Avec ce titre sur­prenant Voltige !, le nou­veau recueil d’Isabelle Lévesque — accom­pa­g­né d’une belle post­face de Françoise Ascal  — se place sous le dou­ble signe de l’injonction aéri­enne et de l’impératif. Que dire de cet impératif qui résonne à de mul­ti­ples repris­es dans ces vers : « Aime le vent », « Con­sens le print­emps crie », « Ne te retourne pas, jamais, retiens tes mains, la feuille écartée te mon­tre », « Malmène mes yeux froids », « Naisse encore le jour : reviens » ? Sou­vent placé à l’entame d’une stro­phe, vœu pres­sant, apos­tro­phe, ordre, som­ma­tion, il évoque la tonic­ité d’une voix sin­gulière. Celle d’une femme qui dit l’amour en poésie. Un peu comme Marie de France, cette autre femme poète, chantre de la fin’amor cour­toise dont l’ombre se glisse dans le recueil avec l’évocation du Lai du chèvrefeuille.

Dire le désir féminin à l’impératif, dans sa nudité incar­née, voilà qui renou­velle le thème du chant d’amour, l’adverbe « pas­sion­né­ment » répété dans ces vers y pointant exal­ta­tion, « fièvre » du mou­ve­ment. La poète entre ain­si en par­faite con­nivence avec les lavis de l’artiste Colette Deblé. Des corps féminins libres, légers, vic­to­rieux, qui don­nent l’impression d’entrer dans une danse.

Envol et choré­gra­phie de corps à l’unisson, le principe ciné­tique emporte irré­sistible­ment les vers d’Isabelle Lévesque mar­qués par l’alacrité joyeuse :

La boucle des rêves s’achève,
manège, haltes brèves con­tre ton corps.
Danse le coquelicot !

La danse à deux, « la danse fauve », avec sa charge sen­suelle, sus­cite le foy­er de la jubi­la­tion. Tout est dans la sug­ges­tion plus que dans la nom­i­na­tion : « Pas un mot. Amour déjà. Pas un mot ». Nom­breuses sont les images qui vien­nent sug­gér­er ce qu’elle nomme « l’idylle » : « l’arche », « le cer­cle clos », « l’anneau des fleurs », « la boucle des rêves », « l’arc des mots ». Joie évo­quée de façon oblique, qui marie des domaines de réal­ité dif­férentes, con­cret, abstrait. Dans ces asso­ci­a­tions nou­velles, Isabelle Lévesque rend pal­pa­bles les accents du cœur :

Tu étends le cer­cle au seul assaut.

Des dates font retour dans les vers, dévoilant sub­rep­tice­ment des moments d’intense har­monie, une sorte d’art de la joie. Mais, aus­sitôt évo­quée, celle-ci est brusque­ment minée par une ten­sion, la con­science de la fragilité des choses :

Plus frag­ile, rien plus fragile
que car­il­lon des peurs.

Ou tra­ver­sée par l’interrogation répétée, l’incertitude, le doute, la men­ace qui con­tre­dis­ent l’allant de l’impératif, comme si le bon­heur était chose ténue, inter­mit­tente, irrémé­di­a­ble­ment tournée vers sa fin :

Tout trem­ble. As-tu si peur ? 

Le mot « trop » qui revient à plusieurs repris­es évoque un risque, celui d’un trop-plein, d’une infla­tion qui vont à l’encontre de l’esprit même de la danse, celui de légèreté. « Trop titube ». Une dis­so­nance, un trou­ble per­cep­ti­bles chez la poète et qui dis­ent l’empathie avec les sil­hou­ettes de Thétis et de l’Allégorie sur la paix d’Amiens que Colette Deblé des­sine dans leur envol mais le bras étrange­ment fragmenté.

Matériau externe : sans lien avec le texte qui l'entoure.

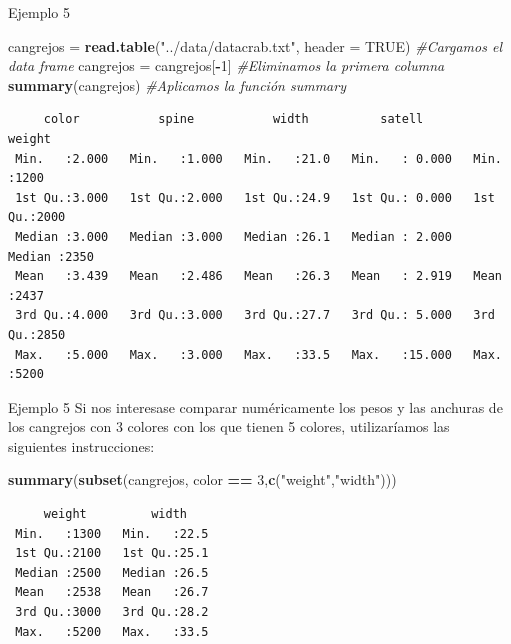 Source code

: \documentclass[
  ignorenonframetext,
  aspectratio=169]{beamer}
\newenvironment{Shaded}{\begin{snugshade}}{\end{snugshade}}
\newcommand{\AttributeTok}[1]{\textcolor[rgb]{0.13,0.29,0.53}{#1}}
\newcommand{\CommentTok}[1]{\textcolor[rgb]{0.56,0.35,0.01}{\textit{#1}}}
\newcommand{\ConstantTok}[1]{\textcolor[rgb]{0.56,0.35,0.01}{#1}}
\newcommand{\DecValTok}[1]{\textcolor[rgb]{0.00,0.00,0.81}{#1}}
\newcommand{\FunctionTok}[1]{\textcolor[rgb]{0.13,0.29,0.53}{\textbf{#1}}}
\newcommand{\NormalTok}[1]{#1}
\newcommand{\OtherTok}[1]{\textcolor[rgb]{0.56,0.35,0.01}{#1}}
\newcommand{\SpecialCharTok}[1]{\textcolor[rgb]{0.81,0.36,0.00}{\textbf{#1}}}
\newcommand{\StringTok}[1]{\textcolor[rgb]{0.31,0.60,0.02}{#1}}
\begin{document}
\begin{frame}[fragile]{Ejemplo 5}
\label{ejemplo-5-11}
\begin{Shaded}
\begin{Highlighting}[]
\NormalTok{cangrejos }\OtherTok{=} \FunctionTok{read.table}\NormalTok{(}\StringTok{"../data/datacrab.txt"}\NormalTok{, }\AttributeTok{header =} \ConstantTok{TRUE}\NormalTok{) }
\CommentTok{\#Cargamos el data frame}
\NormalTok{cangrejos }\OtherTok{=}\NormalTok{ cangrejos[}\SpecialCharTok{{-}}\DecValTok{1}\NormalTok{] }\CommentTok{\#Eliminamos la primera columna}
\FunctionTok{summary}\NormalTok{(cangrejos) }\CommentTok{\#Aplicamos la función summary}
\end{Highlighting}
\end{Shaded}

\begin{verbatim}
     color           spine           width          satell           weight    
 Min.   :2.000   Min.   :1.000   Min.   :21.0   Min.   : 0.000   Min.   :1200  
 1st Qu.:3.000   1st Qu.:2.000   1st Qu.:24.9   1st Qu.: 0.000   1st Qu.:2000  
 Median :3.000   Median :3.000   Median :26.1   Median : 2.000   Median :2350  
 Mean   :3.439   Mean   :2.486   Mean   :26.3   Mean   : 2.919   Mean   :2437  
 3rd Qu.:4.000   3rd Qu.:3.000   3rd Qu.:27.7   3rd Qu.: 5.000   3rd Qu.:2850  
 Max.   :5.000   Max.   :3.000   Max.   :33.5   Max.   :15.000   Max.   :5200  
\end{verbatim}
\end{frame}

\begin{frame}[fragile]{Ejemplo 5}
\label{ejemplo-5-12}
Si nos interesase comparar numéricamente los pesos y las anchuras de los
cangrejos con 3 colores con los que tienen 5 colores, utilizaríamos las
siguientes instrucciones:

\begin{Shaded}
\begin{Highlighting}[]
\FunctionTok{summary}\NormalTok{(}\FunctionTok{subset}\NormalTok{(cangrejos, color }\SpecialCharTok{==} \DecValTok{3}\NormalTok{,}\FunctionTok{c}\NormalTok{(}\StringTok{"weight"}\NormalTok{,}\StringTok{"width"}\NormalTok{)))}
\end{Highlighting}
\end{Shaded}

\begin{verbatim}
     weight         width     
 Min.   :1300   Min.   :22.5  
 1st Qu.:2100   1st Qu.:25.1  
 Median :2500   Median :26.5  
 Mean   :2538   Mean   :26.7  
 3rd Qu.:3000   3rd Qu.:28.2  
 Max.   :5200   Max.   :33.5  
\end{verbatim}
\end{frame}
\end{document}
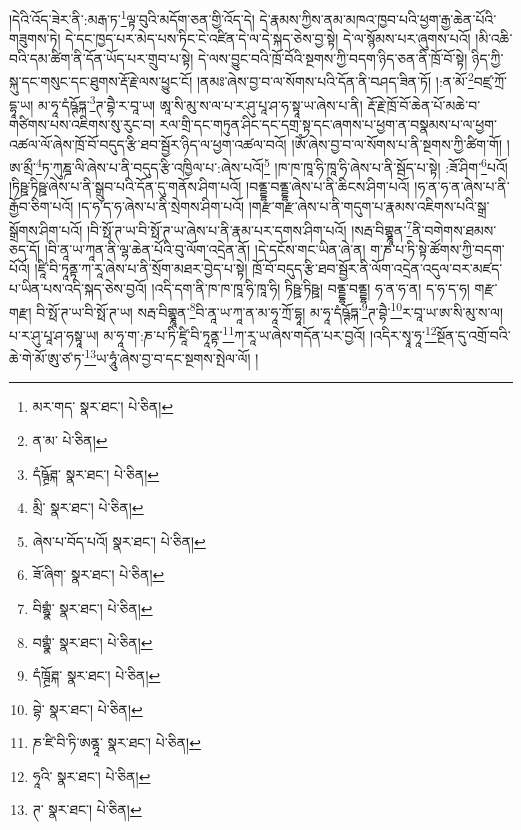 །དེའི་འོད་ཟེར་ནི་:མརྒ་ཏ་\footnote{མར་གད་  སྣར་ཐང་།  པེ་ཅིན། }ལྟ་བུའི་མདོག་ཅན་གྱི་འོད་དེ། དེ་རྣམས་ཀྱིས་ནམ་མཁའ་ཁྱབ་པའི་ཕྱག་རྒྱ་ཆེན་པོའི་གཟུགས་ཏེ། དེ་དང་ཁྱད་པར་མེད་པས་ཏིང་ངེ་འཛིན་དེ་ལ་དེ་སྐད་ཅེས་བྱ་སྟེ། དེ་ལ་སྙོམས་པར་ཞུགས་པའོ། །མི་འཆི་བའི་དམ་ཚིག་ནི་དོན་ཡོད་པར་གྲུབ་པ་སྟེ། དེ་ལས་བྱུང་བའི་ཁྲོ་བོའི་སྔགས་ཀྱི་བདག་ཉིད་ཅན་ནི་ཁྲོ་བོ་སྟེ། ཉིད་ཀྱི་སྐུ་དང་གསུང་དང་ཐུགས་རྡོ་རྗེ་ལས་ཕྱུང་ངོ། །ནམཿ་ཞེས་བྱ་བ་ལ་སོགས་པའི་དོན་ནི་བཤད་ཟིན་ཏོ། །:ན་མོ་\footnote{ན་མ་  པེ་ཅིན། }བཛྲ་ཀྲོ་དྷཱ་ཡ། མ་ཧཱ་དཾཥྚོཏྐ་\footnote{དཾཥྚྲོཊྐ་  སྣར་ཐང་།  པེ་ཅིན། }ཊ་བྷཻ་ར་བཱ་ཡ། ཨཱ་སི་མུ་ས་ལ་པ་ར་ཤུ་པཱ་ཤ་ཧ་སྟཱ་ཡ་ཞེས་པ་ནི། རྡོ་རྗེ་ཁྲོ་བོ་ཆེན་པོ་མཆེ་བ་གཙིགས་པས་འཇིགས་སུ་རུང་བ། རལ་གྲི་དང་གཏུན་ཤིང་དང་དགྲ་སྟ་དང་ཞགས་པ་ཕྱག་ན་བསྣམས་པ་ལ་ཕྱག་འཚལ་ལོ་ཞེས་ཁྲོ་བོ་བདུད་རྩི་ཐབ་སྦྱོར་ཉིད་ལ་ཕྱག་འཚལ་བའོ། །ཨོཾ་ཞེས་བྱ་བ་ལ་སོགས་པ་ནི་སྔགས་ཀྱི་ཚིག་གོ། །ཨ་མྲྀ་\footnote{མྲི་  སྣར་ཐང་།  པེ་ཅིན། }ཏ་ཀུཎྜ་ལི་ཞེས་པ་ནི་བདུད་རྩི་འཁྱིལ་པ་:ཞེས་པའོ།\footnote{ཞེས་པ་བོད་པའོ།  སྣར་ཐང་།  པེ་ཅིན། } །ཁ་ཁ་ཁཱ་ཧི་ཁཱ་ཧི་ཞེས་པ་ནི་སྦོད་པ་སྟེ། :ཟོ་ཤིག་\footnote{ཟོ་ཞིག་  སྣར་ཐང་།  པེ་ཅིན། }པའོ། །ཏིཥྛ་ཏིཥྛ་ཞེས་པ་ནི་སྒྲུབ་པའི་དོན་དུ་གནོས་ཤིག་པའོ། །བནྡྷ་བནྡྷ་ཞེས་པ་ནི་ཆིངས་ཤིག་པའོ། །ཧ་ན་ཧ་ན་ཞེས་པ་ནི་རྒྱོབ་ཅིག་པའོ། །ད་ཧ་ད་ཧ་ཞེས་པ་ནི་སྲེགས་ཤིག་པའོ། །གརྫ་གརྫ་ཞེས་པ་ནི་གདུག་པ་རྣམས་འཇིགས་པའི་སྒྲ་སྒྲོགས་ཤིག་པའོ། །བི་སྥོ་ཊ་ཡ་བི་སྥོ་ཊ་ཡ་ཞེས་པ་ནི་རྣམ་པར་དགས་ཤིག་པའོ། །སརྦ་བིགྷྣཱན་\footnote{བིགྷྣཾ་  སྣར་ཐང་།  པེ་ཅིན། }ནི་བགེགས་ཐམས་ཅད་དོ། །བི་ནཱ་ཡ་ཀཱན་ནི་ལྷ་ཆེན་པོའི་བུ་ལོག་འདྲེན་ནོ། །དེ་དངོས་གང་ཡིན་ཞེ་ན། ག་ཎ་པ་ཏི་སྟེ་ཚོགས་ཀྱི་བདག་པོའོ། །ཛཱི་བི་ཏཱནྟ་ཀ་རཱ་ཞེས་པ་ནི་སྲོག་མཐར་བྱེད་པ་སྟེ། ཁྲོ་བོ་བདུད་རྩི་ཐབ་སྦྱོར་ནི་ལོག་འདྲེན་འདུལ་བར་མཛད་པ་ཡིན་པས་འདི་སྐད་ཅེས་བྱའོ། །འདི་དག་ནི་ཁ་ཁ་ཁཱ་ཧི་ཁཱ་ཧི། ཏིཥྛ་ཏིཥྛ། བནྡྷ་བནྡྷ། ཧ་ན་ཧ་ན། ད་ཧ་ད་ཧ། གརྫ་གརྫ། བི་སྥོ་ཊ་ཡ་བི་སྥོ་ཊ་ཡ། སརྦ་བིགྷྣཱན་\footnote{བགྷྣཾ་  སྣར་ཐང་།  པེ་ཅིན། }བི་ནཱ་ཡ་ཀཱ་ན་མ་ཧཱ་ཀྲོ་དྷཱ། མ་ཧཱ་དཾཥྚོཏྐ་\footnote{དཾཁྚྲོཊྐ་  སྣར་ཐང་།  པེ་ཅིན། }ཊ་བྷཻ་\footnote{བྷེ་  སྣར་ཐང་།  པེ་ཅིན། }ར་བཱ་ཡ་ཨ་སི་མུ་ས་ལ། པ་ར་ཤུ་པཱ་ཤ་ཧསྟཱ་ཡ། མ་ཧཱ་ག་:ཎ་པ་ཏི་ཛཱི་བི་ཏཱནྟ་\footnote{ཎ་ཛི་བི་ཏི་ཨནྷཱ་  སྣར་ཐང་།  པེ་ཅིན། }ཀ་རཱ་ཡ་ཞེས་གདོན་པར་བྱའོ། །འདིར་སྭཱ་ཧཱ་\footnote{ཧཱའི་  སྣར་ཐང་།  པེ་ཅིན། }སྔོན་དུ་འགྲོ་བའི་ཆེ་གེ་མོ་ཨུ་ཙ་ཏ་\footnote{ཊ་  སྣར་ཐང་།  པེ་ཅིན། }ཡ་ཧཱུཾ་ཞེས་བྱ་བ་དང་སྔགས་སྤེལ་ལོ། །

La présence des fleurs fait par­tie de l’imagerie per­son­nelle d’Isabelle Lévesque. Les fleurs sauvages et aus­si la nature tout entière, arbres, herbes, fruits, à laque­lle l’unit une rela­tion immé­di­ate, essen­tielle. Les fleurs qui ont voca­tion à pass­er trou­vent une équiv­a­lence lumineuse dans les mou­ve­ments de la danse qui vise l’éphémère, la dis­si­pa­tion, la trans­for­ma­tion des gestes. L’idylle se fait « ronde », indis­so­cia­ble du déroulé changeant des saisons. Tels ces vers :

Car­refour
pétales esseulés foisonnent
et corps,
ton corps nu, multiple 

Ou encore cette image du coqueli­cot-brasi­er mêlant couleur et ardeur :

Or vint à man­quer l’été […] il fallut
inven­ter la source les baisers
– coqueli­cot, le brasier.

L’or est présent, à plusieurs repris­es, dans ces vers, couleur et lumière se faisant incar­na­tion d’une ardeur, d’une jouissance.

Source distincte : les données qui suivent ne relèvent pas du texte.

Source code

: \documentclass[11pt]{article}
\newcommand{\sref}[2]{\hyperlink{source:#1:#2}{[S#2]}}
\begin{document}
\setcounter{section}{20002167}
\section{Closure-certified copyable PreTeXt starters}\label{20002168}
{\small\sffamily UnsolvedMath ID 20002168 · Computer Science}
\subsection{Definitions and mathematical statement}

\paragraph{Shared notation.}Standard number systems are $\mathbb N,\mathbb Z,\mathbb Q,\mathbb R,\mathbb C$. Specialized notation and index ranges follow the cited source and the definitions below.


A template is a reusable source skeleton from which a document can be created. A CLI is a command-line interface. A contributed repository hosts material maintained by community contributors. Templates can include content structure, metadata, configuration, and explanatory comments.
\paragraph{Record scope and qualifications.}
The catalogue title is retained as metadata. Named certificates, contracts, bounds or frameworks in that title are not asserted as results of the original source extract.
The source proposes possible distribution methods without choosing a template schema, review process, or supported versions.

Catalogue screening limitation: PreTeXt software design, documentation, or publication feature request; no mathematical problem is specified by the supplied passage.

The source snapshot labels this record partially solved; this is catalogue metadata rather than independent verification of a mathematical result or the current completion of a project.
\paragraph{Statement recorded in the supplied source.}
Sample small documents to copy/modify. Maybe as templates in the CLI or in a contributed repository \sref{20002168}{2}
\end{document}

L’hommage est man­i­feste à ces fleurs qui ne sont pas là pour faire orne­ment mais dis­ent « une fièvre flo­rale » qui va jusqu’à sus­citer la méta­mor­phose : « Je suis/coquelicot ». On touche là à l’essence même de la danse. Dans cette vision, les attrib­uts entre les choses, les élé­ments et les êtres s’échangent et mod­i­fient ain­si notre per­cep­tion ordi­naire, la poète faisant naître cette mag­nifique image des « pétales du ciel ».

De toutes les fleurs, le coqueli­cot est bla­son d’amour « C’est coqueli­cot la vie » et plus loin « C’est coqueli­cot mon cœur ». Dans ce « coqueli­cot » qua­si adjec­tivé, l’émotion des choses se com­mu­nique à celle qui en est le témoin.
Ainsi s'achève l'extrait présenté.